October 6-9, 2016
Wolfgang Paalen and Abstract Spiritualism
According to the avant-garde artist and theorist Wolfgang Paalen (Austrian, 1905-1959), “all abstract art is spiritual”. Influenced by the father of modern anthropology, Franz Boas, Paalen’s critical art theory and practice was largely rooted in a cultural pluralism, repudiating racial stereotypes in favor of a better understanding of human diversity. Specifically, Paalen’s art speaks to the cohesion of indigenous cultures, myths, environments, and rituals from the Cycladic Islands to Mexico and the Pacific Northwest.
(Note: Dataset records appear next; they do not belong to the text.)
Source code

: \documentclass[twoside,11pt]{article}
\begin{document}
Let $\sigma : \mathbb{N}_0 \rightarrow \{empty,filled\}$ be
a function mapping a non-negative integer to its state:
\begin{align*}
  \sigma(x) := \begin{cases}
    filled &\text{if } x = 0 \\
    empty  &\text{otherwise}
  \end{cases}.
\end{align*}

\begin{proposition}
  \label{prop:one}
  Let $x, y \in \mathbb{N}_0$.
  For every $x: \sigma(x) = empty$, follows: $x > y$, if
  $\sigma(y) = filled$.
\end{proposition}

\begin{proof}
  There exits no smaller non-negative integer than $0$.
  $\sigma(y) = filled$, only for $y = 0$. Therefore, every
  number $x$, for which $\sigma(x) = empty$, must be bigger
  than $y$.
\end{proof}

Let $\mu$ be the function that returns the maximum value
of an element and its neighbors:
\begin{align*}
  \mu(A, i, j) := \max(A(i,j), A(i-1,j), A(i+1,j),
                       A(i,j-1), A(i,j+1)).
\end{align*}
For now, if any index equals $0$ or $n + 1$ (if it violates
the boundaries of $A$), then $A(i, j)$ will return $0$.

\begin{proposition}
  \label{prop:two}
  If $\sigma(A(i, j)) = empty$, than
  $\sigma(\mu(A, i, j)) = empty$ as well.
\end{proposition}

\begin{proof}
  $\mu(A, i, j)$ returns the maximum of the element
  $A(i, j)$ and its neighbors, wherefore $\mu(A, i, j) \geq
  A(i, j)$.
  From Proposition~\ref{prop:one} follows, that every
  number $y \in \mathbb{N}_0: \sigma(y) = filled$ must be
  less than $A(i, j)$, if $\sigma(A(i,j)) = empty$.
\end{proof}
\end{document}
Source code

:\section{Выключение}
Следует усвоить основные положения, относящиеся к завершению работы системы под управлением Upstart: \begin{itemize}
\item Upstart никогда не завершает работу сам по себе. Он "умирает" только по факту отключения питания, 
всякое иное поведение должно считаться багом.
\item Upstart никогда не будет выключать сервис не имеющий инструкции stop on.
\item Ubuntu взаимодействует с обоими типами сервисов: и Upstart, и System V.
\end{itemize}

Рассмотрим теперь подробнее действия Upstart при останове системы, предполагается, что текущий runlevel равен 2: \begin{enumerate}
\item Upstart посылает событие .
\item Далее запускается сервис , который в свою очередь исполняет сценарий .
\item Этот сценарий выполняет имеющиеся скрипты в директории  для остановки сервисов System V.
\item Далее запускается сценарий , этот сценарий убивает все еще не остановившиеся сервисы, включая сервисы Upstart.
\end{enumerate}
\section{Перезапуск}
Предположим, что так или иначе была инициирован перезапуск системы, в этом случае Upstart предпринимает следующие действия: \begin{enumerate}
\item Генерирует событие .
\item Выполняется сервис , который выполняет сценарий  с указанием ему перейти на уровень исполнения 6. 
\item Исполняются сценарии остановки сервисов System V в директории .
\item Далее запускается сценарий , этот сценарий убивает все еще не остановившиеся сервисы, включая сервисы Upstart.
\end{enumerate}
In the mid to late 40s, Paalen’s ethnographic influences venture towards a mystical, cosmic sensibility. He repeatedly stated, “Art, science and religion are inseparable”.
This exhibition includes very personal, rarely exhibited paintings and sculpture by Paalen that span two decades of his career. The impeccable provenance of the selected works—pieces that all once belonged to the artist’s former wife, Luchita Mullican, or the British painter, Gordon Onslow Ford—adds to the curatorial allure. Paalen, Onslow Ford, and Lee Mullican formed the artist circle known as the Dynaton.
Booth highlights include “Cadran lunaire” (1935), a mask shaped painting, first exhibited at the International Exhibition of Surrealism in London in 1936, and “Untitled” (1940), a rare example of a Paalen “fumage”. In the 40s and early 50s, Paalen employed a rhythmic, mosaic orderliness, reflecting hues from the cultures that inspired him. In “Le grain de sable” (1947) and “Crystals of the Mind” (1950), parabolic shaped marks overlay or break up precise patterns and appear as futuristic, aboriginal boomerangs.